The South Australian Advertiser next reported "Mr. Job Harris, landlord of the Sandy Creek Hotel, and claimant of the Government reward for the discovery of a new goldfield, called upon us on Monday morning with 1.25 oz. of beautiful gold."

Job Harris was not immediately paid the reward for discovering the goldfield because as "The South Australian Advertiser" reported on 8 October 1868, "...he will have to wait till the conditions attached to the reward are fulfilled, those conditions being that 10,000 ozs. of gold shall be raised, and 500 licences taken out within six months."
Eventually enough gold was found to make it possible for Job Harris to claim his reward but only "£750 was awarded for the discovery of the Barossa diggings [and] was given to Mr. Job Harris and party, six in all, each receiving £125."

The largest gold rush ever seen in South Australia began and by the end of the first week after the reports, about 1,500 men were estimated to be on the Barossa goldfields, and by the end of October 1868, it was estimated that 5,000 people were at the diggings.
Most of the early diggers lived in basic tents and they had constructed much of their bedding from young wattle trees. Workshops, hotels, stores and booths were soon erected but water was always a problem.

On Friday, 9 October 1868, a new company known as the "Yatta Creek Gold Reefing Venture" with 25 shares was formed at the offices of Messrs. Cullen & Wigley, Solicitors, King William Street, Adelaide. Messrs. Job Harris and Mr. Win. McMinn held shares, "free of calls, as those gentlemen started the enterprise".

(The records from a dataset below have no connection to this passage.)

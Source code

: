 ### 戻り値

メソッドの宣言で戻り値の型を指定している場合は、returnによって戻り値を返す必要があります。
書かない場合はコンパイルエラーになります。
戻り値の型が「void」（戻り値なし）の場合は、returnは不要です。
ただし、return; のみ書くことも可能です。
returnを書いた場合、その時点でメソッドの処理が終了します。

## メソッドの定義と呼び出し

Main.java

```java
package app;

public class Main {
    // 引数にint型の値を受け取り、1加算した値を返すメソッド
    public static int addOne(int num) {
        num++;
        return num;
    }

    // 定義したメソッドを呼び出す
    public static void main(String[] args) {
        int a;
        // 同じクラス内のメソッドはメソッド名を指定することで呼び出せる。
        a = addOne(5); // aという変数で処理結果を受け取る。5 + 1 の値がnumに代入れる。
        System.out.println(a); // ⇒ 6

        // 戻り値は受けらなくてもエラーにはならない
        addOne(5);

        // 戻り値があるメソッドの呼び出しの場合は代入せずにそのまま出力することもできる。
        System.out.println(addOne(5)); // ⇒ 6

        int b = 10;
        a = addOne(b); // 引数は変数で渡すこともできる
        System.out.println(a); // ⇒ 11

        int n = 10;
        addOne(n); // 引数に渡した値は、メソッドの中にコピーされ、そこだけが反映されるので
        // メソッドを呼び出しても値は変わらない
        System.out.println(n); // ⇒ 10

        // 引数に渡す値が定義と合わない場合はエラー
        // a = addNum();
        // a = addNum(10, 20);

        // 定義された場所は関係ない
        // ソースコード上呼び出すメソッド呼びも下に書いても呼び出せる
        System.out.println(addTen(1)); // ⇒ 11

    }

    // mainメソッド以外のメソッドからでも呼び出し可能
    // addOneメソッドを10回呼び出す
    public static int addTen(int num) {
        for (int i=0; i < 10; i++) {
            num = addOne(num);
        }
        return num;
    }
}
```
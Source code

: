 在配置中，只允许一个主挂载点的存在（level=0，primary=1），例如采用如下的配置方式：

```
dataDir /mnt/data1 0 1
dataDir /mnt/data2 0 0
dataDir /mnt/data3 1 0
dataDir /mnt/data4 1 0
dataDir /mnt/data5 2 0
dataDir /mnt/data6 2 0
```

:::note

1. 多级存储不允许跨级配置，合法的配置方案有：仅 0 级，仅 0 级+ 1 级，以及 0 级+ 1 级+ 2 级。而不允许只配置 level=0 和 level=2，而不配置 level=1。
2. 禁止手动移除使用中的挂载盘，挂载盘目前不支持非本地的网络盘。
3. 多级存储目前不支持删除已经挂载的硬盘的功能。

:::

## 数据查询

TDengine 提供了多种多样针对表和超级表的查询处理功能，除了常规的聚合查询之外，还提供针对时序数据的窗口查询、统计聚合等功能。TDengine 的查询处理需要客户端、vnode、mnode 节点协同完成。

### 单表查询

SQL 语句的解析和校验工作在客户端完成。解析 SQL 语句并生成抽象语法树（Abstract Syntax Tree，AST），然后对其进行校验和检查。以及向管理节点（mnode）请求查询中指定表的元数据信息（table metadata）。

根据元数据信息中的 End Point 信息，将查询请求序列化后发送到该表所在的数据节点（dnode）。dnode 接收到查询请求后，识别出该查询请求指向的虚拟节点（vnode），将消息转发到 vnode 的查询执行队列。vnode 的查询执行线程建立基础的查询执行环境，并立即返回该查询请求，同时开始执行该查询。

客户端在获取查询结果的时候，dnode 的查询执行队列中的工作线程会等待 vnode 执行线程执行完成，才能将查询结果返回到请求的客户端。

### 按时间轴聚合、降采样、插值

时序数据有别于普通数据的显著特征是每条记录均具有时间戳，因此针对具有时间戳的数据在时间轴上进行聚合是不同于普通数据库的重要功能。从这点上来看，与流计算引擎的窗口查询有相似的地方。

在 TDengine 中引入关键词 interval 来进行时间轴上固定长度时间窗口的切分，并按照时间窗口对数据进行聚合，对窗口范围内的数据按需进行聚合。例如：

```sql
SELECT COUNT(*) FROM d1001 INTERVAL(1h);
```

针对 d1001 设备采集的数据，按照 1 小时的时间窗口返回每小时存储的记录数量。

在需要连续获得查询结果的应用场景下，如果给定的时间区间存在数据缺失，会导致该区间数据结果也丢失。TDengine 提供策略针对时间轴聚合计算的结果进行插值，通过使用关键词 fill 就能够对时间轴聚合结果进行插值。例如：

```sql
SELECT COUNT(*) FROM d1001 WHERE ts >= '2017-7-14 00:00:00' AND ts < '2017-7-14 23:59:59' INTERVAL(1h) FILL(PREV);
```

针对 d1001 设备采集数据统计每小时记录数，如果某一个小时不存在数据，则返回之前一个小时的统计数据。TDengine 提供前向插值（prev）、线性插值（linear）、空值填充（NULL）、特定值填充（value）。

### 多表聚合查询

In 1873, Job Harris, I. H. Duxbury, John Jones and A. Edwards were the promoters of a new mining company, the "Gawler Gold Mining Company", Hissey's Gully, Barossa with a nominal capital of £12,000. Twelve thousand shares of (£1) one pound each were to be issued, whereof 6,000 shares were to be issued as fully paid-up, and subject to no pecuniary liability to the Promoters.

Two new towns, Yatta and Victoria Hill as well as the private township of Barossa which had been established in 1865, were soon booming and contained hotels, butchers and blacksmiths. Barossa had seven hotels, seven general stores and a dozen other establishments as well as an Institute, school and post office. It remained populated until the early 1900s.

By the end of January 1869, a number of crushing companies had been formed "The South Australia Advertiser" reported on 29 December 1869 that "On Monday, December 27, the English and Scottish Bank purchased for £500 a lump of gold in the form of a cup, weighing 130 ozs. 8 dwts., all of which came from the claim of Messrs. Job Harris and company, and was crushed out at the new machine of the Victoria Gold and Quartz Crushing Company."
"During its first 16 months the Barossa goldfield had produced nearly 11,000 ounces of gold worth £42,000. Some other interesting figures were published on 24th September [1870] when it was revealed that the Barossa field employed a total of 465 diggers, eight carters, ten men at the crushers, one doctor, one policeman, five storekeepers, seven innkeepers, two bakers, two shoemakers and four butchers. There were also 150 women on the field as well as some 300 children. By the end of 1871, the estimated value of gold production from the Barossa goldfield was £180,000."
By 1873, the Gawler Gold Mining Company was still operating on the goldfields where Job Harris was doing his utmost to make a success of it...

A further small discovery was made in 1880, new companies formed in 1881 and further interest shown in it in 1886 when new technology was available. No gold was officially produced from the Barossa Goldfield in 1887 and most of the diggers had moved away. By 1900, despite small discoveries, the gold rush was considered to have ended.